Cancer may not be so modern after all.

Though we typically think of it as a new affliction attributed to bad habits, bad luck or longevity, a surprising discovery has revealed that the disease existed in human ancestors more than a million years ago.

Scientists have found evidence of cancer in a foot bone and spine from two ancient hominin specimens in South Africa.

The foot fragment is approximately 1.7 million years old and the vertebrae almost 2 million years old.

To put it in perspective, before these finds, the oldest dated possible tumor in a human was only 120,000 years old. That’s a huge difference and vastly expands our recorded timeline of the disease.

What it means

A team of scientists from the the University of the Witwatersrand’s Evolutionary Studies Institute and the South African Centre for Excellence in PalaeoSciences made and recorded the discoveries, and they say the bones provide a direct link over millions of years of human evolution.

In fact, you’d never know that the cancer evidence in the foot bone was from prehistoric times, says Edward John Odes of Wits University’s School of Anatomical Sciences.

“We tested this particular bone with a known modern human osteosarcoma specimen, and it looked identical,” he said. “Millions of years old, and you wouldn’t be able to tell it apart.”

Therein lies a tantalizing mystery: In the time since that nameless unlucky soul got bone cancer, massive evolutionary changes have occurred. Things changed. Humans changed. Why didn’t the cancer?

Scientists don’t have the answer. “What we do have is that these types of cancers existed so many years ago, and we are seeing the same thing today.” Odes said. “Normally, in an evolutionary biological situation, you’d see change.”

Up until now, researchers and scientists have held to a tacit assumption that cancer didn’t exist in humans this far back in history. Now that there is proof that it does, the understanding of cancer’s origins and processes will evolve as well.

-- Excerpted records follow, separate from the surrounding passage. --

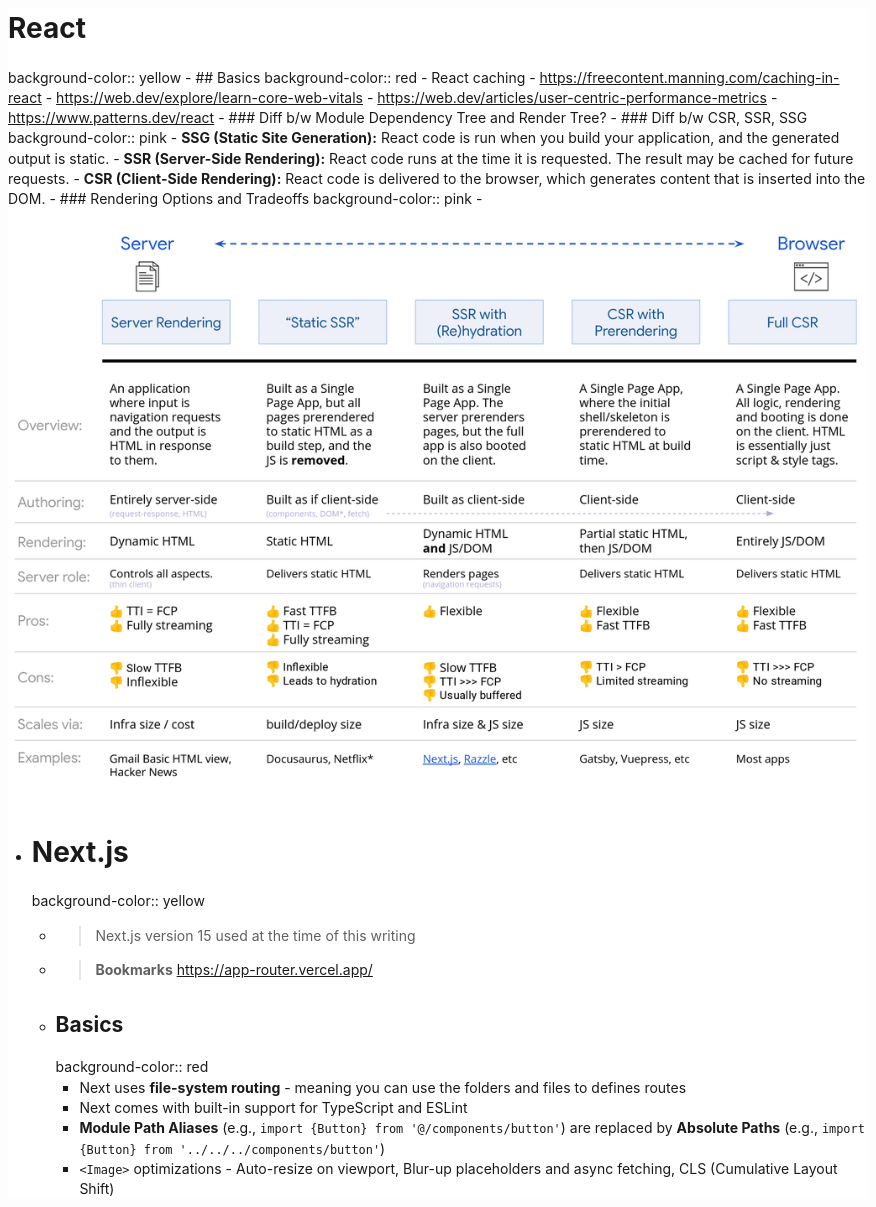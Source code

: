 # React
background-color:: yellow
	- ## Basics
	  background-color:: red
		- React caching - https://freecontent.manning.com/caching-in-react
		- https://web.dev/explore/learn-core-web-vitals
		- https://web.dev/articles/user-centric-performance-metrics
		- https://www.patterns.dev/react
		- ### Diff b/w Module Dependency Tree and Render Tree?
		- ### Diff b/w CSR, SSR, SSG
		  background-color:: pink
			- **SSG (Static Site Generation):** React code is run when you build your application, and the generated output is static.
			- **SSR (Server-Side Rendering):** React code runs at the time it is requested. The result may be cached for future requests.
			- **CSR (Client-Side Rendering):** React code is delivered to the browser, which generates content that is inserted into the DOM.
		- ### Rendering Options and Tradeoffs
		  background-color:: pink
			- ![app-rendering-types.png](../assets/app-rendering-types_1735154058695_0.png)
- # Next.js
  background-color:: yellow
	- > Next.js version 15 used at the time of this writing
	- > **Bookmarks**
	  https://app-router.vercel.app/
	- ## Basics
	  background-color:: red
		- Next uses **file-system routing** - meaning you can use the folders and files to defines routes
		- Next comes with built-in support for TypeScript and ESLint
		- **Module Path Aliases** (e.g., `import {Button} from '@/components/button'`) are replaced by **Absolute Paths** (e.g., `import {Button} from '../../../components/button'`)
		- `<Image>` optimizations - Auto-resize on viewport, Blur-up placeholders and async fetching, CLS (Cumulative Layout Shift)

“This kind of research changes perceptions of cancer,” said Patrick Randolph-Quinney of the University of Central Lancashire. “The takeaway is the notion that cancer is a huge continuous problem in the developed world. Even if we have very healthy, perfect lifestyles we still have the capacity for cancer. It is an inherent part of our evolutionary process.”

How it could benefit cancer research

Many modern cancers have all sorts of variables. “These days, we have cancers that are entirely new, brought on by obesity and diet, alcohol, smoking,” Randolph-Quinney said. “There is a direct causal link.”

The tumors found in the ancient bones were primary osteogenic cancers, which means there weren’t any environmental factors, or variables, to account for their existence. These types of cancers obviously still exist today, so their existence could provide a constant of sorts.

“There has to be something else that’s (causing cancer),” Odes said. “We don’t know know what it is at this stage. We know the capacity for malignancy is ancient. We also know that there are mechanisms that bring these tumors and cancers. The question is, how can we apply these mechanisms to understand the evolution of cancer from ancient times into this modern world?”